People crossing a street on foot holding a banner that says Stop for pedestrians at every corner.

Highland District Council pedestrian safety awareness crosswalk event, August 2014

More on bikes and pedestrians

Before turning to the comment-provoking posts, Create a Personal Walking/Biking/Rolling Wishlist is pretty perfect for thinking about on a summer day. Janelle Nivens who previously took us on some long walks around the Twin Cities, suggests ways to get off our personal beaten paths to take new walks and different rides. You’re invited to chat with Janelle in the comments about your ideas for great walks and rides.

Hit By a Car (again) in Downtown St.
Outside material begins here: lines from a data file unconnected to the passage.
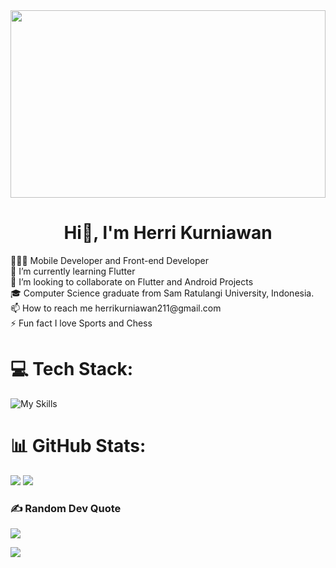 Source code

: <img align="center" width=100% height=300 src="https://i.pinimg.com/originals/72/0c/c4/720cc43d757ee638ad5054a05220fafe.gif">
<h1 align="center"> Hi👋, l'm Herri Kurniawan</h1>
👨🏻‍💻 Mobile Developer and Front-end Developer<br> 
🌱 I’m currently learning Flutter<br>
👯 I’m looking to collaborate on Flutter and Android Projects<br>
🎓 Computer Science graduate from Sam Ratulangi University, Indonesia.<br> 
📫 How to reach me herrikurniawan211@gmail.com<br>
⚡ Fun fact I love Sports and Chess

# 💻 Tech Stack:
![My Skills](https://skillicons.dev/icons?i=dart,flutter,kotlin,html,css,javascript,tailwind,react,vite,mysql,postman,linux,vscode,androidstudio,git)

# 📊 GitHub Stats:
![](https://github-readme-stats.vercel.app/api?username=herrikurniawann&theme=neon&hide_border=false&include_all_commits=false&count_private=false) 
![](https://github-readme-stats.vercel.app/api/top-langs/?username=herrikurniawann&theme=neon&hide_border=false&include_all_commits=false&count_private=false&layout=compact)

### ✍️ Random Dev Quote
![](https://quotes-github-readme.vercel.app/api?type=horizontal&theme=radical)

[![](https://visitcount.itsvg.in/api?id=herrikurniawann&icon=0&color=0)](https://visitcount.itsvg.in)

<!-- Proudly created with GPRM ( https://gprm.itsvg.in ) -->
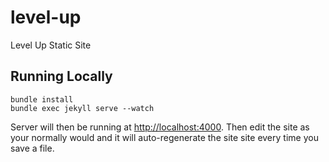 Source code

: level-up
========

Level Up Static Site

## Running Locally

    bundle install
    bundle exec jekyll serve --watch

Server will then be running at [http://localhost:4000](http://localhost:4000). Then edit the site as your normally would and it will auto-regenerate the site site every time you save a file.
Paul, or Why We Need the Bike Plan is a first person narrative of (very experienced rider) Dana DeMaster’s choices to try to ride as safely as possible from work, to camp pick-up, errands and home knowing no route was great – construction, no bike lanes – and the collision which happened. This post is also a call to action to implement the Saint Paul Bike Plan to help anyone “decide it is easier to bike the three miles to the grocery store or the park.” Because the driver was making a right turn on red (RTOR) when he hit Ms. DeMaster and she had chosen to ride on the sidewalk, commenters debate RTOR, riding on sidewalks, construction issues, and enforcement of crosswalk (and other) regulations.  One of the commenters defending RTOR is Monte Castleman who wrote:

The Right Turn on Red and some Free Ideas which continues the series about traffic signals by considering the crash data for RTOR (few crashes), engineering considerations, possible changes (like red light cameras, for instance) plus personal opinion.  Commenters on this post bring up issues of perceived safety and near misses in addition to crash data, as well as difficulties of engineering highway entrance/exit ramps to integrate smoothly with city streets.
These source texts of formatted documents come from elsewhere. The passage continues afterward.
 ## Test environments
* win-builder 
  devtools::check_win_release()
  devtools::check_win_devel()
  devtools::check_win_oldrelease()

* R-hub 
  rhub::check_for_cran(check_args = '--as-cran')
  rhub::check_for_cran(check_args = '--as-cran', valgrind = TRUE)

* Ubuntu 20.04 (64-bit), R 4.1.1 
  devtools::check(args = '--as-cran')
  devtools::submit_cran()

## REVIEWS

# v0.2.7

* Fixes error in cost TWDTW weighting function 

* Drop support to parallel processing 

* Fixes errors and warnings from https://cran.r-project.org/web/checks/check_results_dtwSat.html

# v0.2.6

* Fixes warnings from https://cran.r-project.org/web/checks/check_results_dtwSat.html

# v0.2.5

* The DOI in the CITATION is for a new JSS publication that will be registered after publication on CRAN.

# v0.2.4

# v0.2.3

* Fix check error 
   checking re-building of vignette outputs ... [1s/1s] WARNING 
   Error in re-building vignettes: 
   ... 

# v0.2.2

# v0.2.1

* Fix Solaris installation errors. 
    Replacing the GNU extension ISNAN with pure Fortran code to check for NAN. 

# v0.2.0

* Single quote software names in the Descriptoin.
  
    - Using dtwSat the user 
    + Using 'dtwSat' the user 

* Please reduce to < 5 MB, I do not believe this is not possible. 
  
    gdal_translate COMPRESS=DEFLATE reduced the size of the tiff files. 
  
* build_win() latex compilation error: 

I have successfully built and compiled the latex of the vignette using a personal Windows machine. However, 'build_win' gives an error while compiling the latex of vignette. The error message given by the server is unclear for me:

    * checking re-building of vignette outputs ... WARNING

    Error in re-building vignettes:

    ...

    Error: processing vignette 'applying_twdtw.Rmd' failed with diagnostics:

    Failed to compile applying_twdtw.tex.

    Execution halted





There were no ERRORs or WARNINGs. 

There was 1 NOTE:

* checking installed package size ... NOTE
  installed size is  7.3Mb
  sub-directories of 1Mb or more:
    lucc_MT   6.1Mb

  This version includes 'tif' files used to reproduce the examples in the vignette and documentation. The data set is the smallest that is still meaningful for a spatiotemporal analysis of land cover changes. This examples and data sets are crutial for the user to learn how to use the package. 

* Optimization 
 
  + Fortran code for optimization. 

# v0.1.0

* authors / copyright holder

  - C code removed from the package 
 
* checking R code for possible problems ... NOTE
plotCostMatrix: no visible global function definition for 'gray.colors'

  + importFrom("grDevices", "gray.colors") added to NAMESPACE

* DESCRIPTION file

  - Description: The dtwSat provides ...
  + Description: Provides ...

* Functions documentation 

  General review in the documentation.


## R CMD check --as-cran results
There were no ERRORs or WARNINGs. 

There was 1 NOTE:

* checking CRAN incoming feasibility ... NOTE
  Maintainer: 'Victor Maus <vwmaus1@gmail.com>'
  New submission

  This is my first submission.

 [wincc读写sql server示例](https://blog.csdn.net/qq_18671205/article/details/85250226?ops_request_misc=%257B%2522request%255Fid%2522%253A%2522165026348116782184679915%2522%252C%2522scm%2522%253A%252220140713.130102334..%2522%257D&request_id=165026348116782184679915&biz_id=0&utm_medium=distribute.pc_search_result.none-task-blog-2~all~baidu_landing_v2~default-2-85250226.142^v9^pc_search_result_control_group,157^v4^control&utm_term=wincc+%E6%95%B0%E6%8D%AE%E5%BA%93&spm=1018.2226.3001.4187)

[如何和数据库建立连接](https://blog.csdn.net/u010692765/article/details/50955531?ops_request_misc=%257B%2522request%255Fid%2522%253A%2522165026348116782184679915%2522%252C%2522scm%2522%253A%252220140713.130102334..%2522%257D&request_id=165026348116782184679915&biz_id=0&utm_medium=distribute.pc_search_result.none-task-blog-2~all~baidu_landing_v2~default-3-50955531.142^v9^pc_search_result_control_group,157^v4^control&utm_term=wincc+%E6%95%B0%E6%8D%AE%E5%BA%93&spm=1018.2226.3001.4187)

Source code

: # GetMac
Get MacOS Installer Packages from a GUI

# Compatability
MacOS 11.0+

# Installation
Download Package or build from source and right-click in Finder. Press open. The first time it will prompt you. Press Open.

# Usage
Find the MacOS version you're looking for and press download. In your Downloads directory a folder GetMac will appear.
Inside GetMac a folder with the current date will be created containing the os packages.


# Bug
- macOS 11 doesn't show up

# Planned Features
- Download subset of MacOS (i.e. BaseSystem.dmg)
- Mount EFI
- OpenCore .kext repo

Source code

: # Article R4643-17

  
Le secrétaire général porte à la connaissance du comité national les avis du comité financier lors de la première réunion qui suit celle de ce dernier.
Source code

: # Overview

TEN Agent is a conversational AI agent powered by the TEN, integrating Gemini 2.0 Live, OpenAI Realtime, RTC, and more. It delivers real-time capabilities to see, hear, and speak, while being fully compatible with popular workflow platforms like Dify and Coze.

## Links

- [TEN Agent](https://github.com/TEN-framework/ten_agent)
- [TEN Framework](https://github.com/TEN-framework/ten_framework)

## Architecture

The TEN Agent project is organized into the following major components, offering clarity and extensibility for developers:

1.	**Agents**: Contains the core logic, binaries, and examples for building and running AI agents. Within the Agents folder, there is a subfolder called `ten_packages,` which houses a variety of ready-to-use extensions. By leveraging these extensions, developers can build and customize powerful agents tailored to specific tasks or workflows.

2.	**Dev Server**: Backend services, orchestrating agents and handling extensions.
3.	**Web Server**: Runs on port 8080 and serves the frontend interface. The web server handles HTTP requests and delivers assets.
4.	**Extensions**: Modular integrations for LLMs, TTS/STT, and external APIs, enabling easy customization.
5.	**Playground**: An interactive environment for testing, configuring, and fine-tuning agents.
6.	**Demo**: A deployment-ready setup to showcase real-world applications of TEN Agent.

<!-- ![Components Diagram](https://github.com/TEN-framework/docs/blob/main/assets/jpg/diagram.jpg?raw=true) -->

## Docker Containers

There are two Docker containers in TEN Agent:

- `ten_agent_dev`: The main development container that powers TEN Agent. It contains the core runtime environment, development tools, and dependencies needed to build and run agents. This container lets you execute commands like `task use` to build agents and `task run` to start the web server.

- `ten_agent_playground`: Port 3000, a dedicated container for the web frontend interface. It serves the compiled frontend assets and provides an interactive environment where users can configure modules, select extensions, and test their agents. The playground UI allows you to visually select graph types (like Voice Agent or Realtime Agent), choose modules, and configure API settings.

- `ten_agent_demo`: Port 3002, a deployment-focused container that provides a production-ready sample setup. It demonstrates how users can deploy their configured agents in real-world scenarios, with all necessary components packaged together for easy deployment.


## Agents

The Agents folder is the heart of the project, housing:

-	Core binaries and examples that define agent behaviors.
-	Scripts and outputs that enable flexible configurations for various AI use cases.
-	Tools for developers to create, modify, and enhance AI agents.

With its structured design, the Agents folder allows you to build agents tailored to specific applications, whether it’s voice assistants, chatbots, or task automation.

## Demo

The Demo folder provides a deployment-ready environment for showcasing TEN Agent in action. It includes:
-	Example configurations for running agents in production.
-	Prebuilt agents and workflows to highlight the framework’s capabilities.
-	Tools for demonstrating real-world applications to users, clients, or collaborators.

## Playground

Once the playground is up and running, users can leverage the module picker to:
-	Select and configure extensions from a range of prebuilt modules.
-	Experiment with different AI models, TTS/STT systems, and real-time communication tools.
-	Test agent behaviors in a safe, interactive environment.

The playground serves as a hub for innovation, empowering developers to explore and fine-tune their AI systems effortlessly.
Why Are Bicycle Sales Declining (for the 14th year)? suggests the problem is bike shops marketing recreational or racing bikes, lycra shorts and quite a bit of intimidation, rather than helping connect people with basic transportation. The comments are a rich source of information about city bikes, box bikes, great customer service and where to find them in the Twin Cities.

IMG_2930

Other ideas this week

Bad Idea of the Day: Minneapolis-Saint Paul Should Bid for the Olympics riffs on Boston’s refusal to sign on the dotted line to guarantee that city taxpayers would foot the bill for cost overruns for hosting the 2024 Summer Olympics by suggesting the Twin Cities, with its impressive roster of athletic facilities, could step up to the starting line, but since “to host the Olympics, you pretty much have to be an autocratic nation, or profoundly unwise with your money” (as the choice of Beijing to host the 2022 Winter Olympics despite not having any snow would seem to support) concludes we’d be better off not.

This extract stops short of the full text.